The appellant was one Mr. Arcus, who entered into a settlement agreement with the respondent, Mrs. Arcus, wherein the parties agreed on the maintenance payable by the appellant in respect of their minor children. The settlement agreement was made an order of the court in 1993. In terms of the settlement agreement, the appellant would contribute towards the maintenance of the minor children until they reached the age of majority, being in the years 2002 and 2005, respectively. He further agreed to pay spousal maintenance towards the respondent, until her death or re-marriage.

The appellant failed to pay maintenance in respect of the court order. Years had elapsed since the appellant’s default, and only during December 2018, did the respondent take active steps to claim the arrear maintenance amount from the appellant.

The matter initially appeared in the Western Cape High Court where the appellant had launched an application to stay a writ of execution that was issued by the respondent in respect of arrear maintenance. The appellant further requested from the court a declaration that all arrear maintenance owing by the appellant, should be extinguished as it had prescribed 3 years after becoming due. The High Court subsequently dismissed the application, which was thereafter taken on appeal by the appellant.

The appellant raised a point of dispute that the respondent had not actively pursued a claim for the arrear maintenance for many years prior. He further argued that a maintenance order cannot be considered the same as a civil judgment because it is variable by the same court that granted the order and is subject to ongoing disputes which require the further leading of evidence, thus could not constitute a civil judgment.

The Supreme Court of Appeal disagreed with the submissions of the appellant. The court found that, despite being variable, a maintenance order is still an order which has been granted by a court after consideration of facts placed before it, and which finalizes that particular dispute between the parties. The court further found that an application to vary the order would create a new dispute between the parties, which would need to be determined by the court.

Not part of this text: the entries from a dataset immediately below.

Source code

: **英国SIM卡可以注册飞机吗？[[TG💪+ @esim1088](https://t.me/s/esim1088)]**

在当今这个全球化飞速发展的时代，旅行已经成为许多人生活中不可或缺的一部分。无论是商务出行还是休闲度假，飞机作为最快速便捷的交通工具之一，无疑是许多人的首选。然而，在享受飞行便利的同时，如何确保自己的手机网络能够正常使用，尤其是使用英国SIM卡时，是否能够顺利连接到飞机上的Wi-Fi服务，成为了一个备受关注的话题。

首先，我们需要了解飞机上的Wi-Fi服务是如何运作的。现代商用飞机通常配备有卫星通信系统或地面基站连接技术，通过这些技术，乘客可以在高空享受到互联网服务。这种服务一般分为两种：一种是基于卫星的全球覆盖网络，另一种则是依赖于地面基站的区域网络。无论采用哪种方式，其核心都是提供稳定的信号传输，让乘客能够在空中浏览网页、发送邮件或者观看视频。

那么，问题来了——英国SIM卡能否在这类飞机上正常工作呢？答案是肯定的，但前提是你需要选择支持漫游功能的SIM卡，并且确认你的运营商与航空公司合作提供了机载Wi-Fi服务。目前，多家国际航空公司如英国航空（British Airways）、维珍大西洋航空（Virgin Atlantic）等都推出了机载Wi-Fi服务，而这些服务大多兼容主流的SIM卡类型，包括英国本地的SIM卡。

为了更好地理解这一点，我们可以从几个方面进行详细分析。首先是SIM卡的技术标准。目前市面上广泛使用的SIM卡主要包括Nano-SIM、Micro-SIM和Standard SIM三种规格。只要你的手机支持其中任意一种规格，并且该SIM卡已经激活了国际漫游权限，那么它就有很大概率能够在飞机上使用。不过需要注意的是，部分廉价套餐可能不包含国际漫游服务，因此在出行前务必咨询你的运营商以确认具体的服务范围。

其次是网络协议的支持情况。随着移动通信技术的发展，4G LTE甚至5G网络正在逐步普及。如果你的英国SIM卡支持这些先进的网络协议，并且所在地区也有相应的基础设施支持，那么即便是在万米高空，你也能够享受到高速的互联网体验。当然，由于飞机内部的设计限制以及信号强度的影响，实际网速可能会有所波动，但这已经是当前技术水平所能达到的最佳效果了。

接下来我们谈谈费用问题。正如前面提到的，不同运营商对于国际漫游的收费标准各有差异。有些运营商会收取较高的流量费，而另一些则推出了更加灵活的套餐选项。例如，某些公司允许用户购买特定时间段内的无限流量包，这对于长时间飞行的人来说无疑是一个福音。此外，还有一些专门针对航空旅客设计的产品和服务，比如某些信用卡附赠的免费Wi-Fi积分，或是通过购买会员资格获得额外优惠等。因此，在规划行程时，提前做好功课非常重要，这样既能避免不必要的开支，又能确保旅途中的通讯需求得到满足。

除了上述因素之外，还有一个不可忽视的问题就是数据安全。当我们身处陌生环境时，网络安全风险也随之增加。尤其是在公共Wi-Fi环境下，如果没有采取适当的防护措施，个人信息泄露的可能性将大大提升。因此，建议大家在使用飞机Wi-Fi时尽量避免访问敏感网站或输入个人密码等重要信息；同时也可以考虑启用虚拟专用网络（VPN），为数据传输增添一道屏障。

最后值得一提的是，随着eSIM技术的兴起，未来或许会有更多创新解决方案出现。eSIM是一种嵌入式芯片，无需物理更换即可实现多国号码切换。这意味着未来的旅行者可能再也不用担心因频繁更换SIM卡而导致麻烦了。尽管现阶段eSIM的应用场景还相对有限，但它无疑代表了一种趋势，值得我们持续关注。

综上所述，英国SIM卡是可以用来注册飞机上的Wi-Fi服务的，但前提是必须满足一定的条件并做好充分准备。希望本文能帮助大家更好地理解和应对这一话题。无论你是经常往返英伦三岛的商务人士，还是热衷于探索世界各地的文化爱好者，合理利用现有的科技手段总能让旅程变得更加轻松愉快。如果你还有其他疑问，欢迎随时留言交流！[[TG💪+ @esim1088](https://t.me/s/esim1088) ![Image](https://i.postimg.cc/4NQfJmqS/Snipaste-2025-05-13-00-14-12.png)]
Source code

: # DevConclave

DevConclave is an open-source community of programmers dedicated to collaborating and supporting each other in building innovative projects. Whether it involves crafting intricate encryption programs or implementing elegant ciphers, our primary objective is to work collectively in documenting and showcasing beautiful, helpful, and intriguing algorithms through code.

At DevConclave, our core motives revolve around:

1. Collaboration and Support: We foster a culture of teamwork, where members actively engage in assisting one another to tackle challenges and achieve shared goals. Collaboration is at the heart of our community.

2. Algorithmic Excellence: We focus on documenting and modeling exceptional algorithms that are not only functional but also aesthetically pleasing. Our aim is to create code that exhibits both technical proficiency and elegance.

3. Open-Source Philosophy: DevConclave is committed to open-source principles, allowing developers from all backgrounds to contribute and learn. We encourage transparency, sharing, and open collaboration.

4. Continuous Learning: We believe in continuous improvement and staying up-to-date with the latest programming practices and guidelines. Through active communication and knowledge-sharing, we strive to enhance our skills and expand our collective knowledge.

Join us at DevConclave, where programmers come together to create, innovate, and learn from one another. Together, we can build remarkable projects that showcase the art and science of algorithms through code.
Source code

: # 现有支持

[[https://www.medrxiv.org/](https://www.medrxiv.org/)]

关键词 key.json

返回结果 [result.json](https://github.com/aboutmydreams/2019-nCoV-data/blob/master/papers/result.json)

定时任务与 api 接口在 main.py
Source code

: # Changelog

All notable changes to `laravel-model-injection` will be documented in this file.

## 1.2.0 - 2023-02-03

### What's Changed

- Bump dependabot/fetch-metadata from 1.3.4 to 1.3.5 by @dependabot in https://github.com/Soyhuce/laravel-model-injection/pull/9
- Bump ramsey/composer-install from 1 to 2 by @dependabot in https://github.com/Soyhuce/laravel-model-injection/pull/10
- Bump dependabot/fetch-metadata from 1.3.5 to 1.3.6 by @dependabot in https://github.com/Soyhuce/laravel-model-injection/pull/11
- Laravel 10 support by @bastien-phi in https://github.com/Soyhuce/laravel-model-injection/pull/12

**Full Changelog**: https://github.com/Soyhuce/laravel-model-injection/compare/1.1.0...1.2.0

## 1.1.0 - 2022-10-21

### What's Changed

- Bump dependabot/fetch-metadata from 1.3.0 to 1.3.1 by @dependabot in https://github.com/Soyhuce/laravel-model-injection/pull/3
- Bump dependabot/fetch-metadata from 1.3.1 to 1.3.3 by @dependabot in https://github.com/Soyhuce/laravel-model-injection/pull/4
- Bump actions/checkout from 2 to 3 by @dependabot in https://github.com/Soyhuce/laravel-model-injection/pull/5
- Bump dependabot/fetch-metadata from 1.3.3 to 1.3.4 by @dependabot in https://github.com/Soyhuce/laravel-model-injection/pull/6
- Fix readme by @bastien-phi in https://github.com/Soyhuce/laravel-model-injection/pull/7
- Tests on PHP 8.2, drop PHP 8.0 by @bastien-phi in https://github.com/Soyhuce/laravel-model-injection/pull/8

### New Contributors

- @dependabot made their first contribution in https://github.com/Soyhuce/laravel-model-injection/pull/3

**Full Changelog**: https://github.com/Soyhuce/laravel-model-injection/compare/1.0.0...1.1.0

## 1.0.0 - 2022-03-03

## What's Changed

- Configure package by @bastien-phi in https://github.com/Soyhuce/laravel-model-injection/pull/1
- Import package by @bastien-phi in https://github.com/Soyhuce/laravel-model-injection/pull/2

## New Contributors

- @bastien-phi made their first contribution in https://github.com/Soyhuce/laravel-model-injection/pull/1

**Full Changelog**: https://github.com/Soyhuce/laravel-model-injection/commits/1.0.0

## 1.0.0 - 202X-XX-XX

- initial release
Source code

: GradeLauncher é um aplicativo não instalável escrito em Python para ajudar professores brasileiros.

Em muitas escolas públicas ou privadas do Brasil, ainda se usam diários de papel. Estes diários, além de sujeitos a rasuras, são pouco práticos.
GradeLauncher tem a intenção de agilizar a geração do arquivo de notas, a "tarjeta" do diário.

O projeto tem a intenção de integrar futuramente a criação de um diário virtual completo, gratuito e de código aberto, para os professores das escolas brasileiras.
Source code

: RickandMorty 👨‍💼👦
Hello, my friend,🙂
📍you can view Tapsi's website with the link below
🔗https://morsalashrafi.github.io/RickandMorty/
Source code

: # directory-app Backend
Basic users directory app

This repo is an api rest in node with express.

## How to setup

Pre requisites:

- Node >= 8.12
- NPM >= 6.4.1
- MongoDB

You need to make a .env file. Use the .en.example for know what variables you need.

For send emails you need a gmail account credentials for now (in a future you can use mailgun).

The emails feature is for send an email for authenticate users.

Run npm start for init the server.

After consideration of various judicial precedents, the court further found that a maintenance order holds the same attributes as a civil judgment, namely that maintenance orders (a) are dipositive of the relief claimed and definitive of a person’s rights and obligations; (b) they are final and enforceable until such time as they are varied or canceled; (c) they are capable of execution without further proof, and (d) they are appealable.

The appellant attempted to raise a number of policy considerations against a finding that a maintenance order should only prescribe after 30 years, namely:-

That maintenance orders are intended for immediate living expenses and should be promptly enforced;

That allowing a 30 year prescription period in respect of maintenance would cause hardship to the maintenance debtors as they would receive a false sense of security by inactivity in the matter;

That a 30 year prescription period would allow potential abuse for a maintenance creditor; and

Lastly that it would be unreasonable to expect maintenance debtors to keep documentation for a period of 30 years in order to dispute any potential claims by maintenance creditors.

The court, in response to the aforesaid contentions made by the appellant, found that:

A longer period of prescription would be in the best interests of the beneficiaries of maintenance orders, who are most often minor children and women;

The potential prejudice, if any, suffered by the maintenance debtor could be avoided should the debtor comply with the court order; and

That a potential prejudice to the maintenance debtor is inconceivable when there are remedies available to the debtor to approach court for a variation of the order.

In closing, the court held that the court a quo was correct in their decision, and the appeal was accordingly dismissed with costs.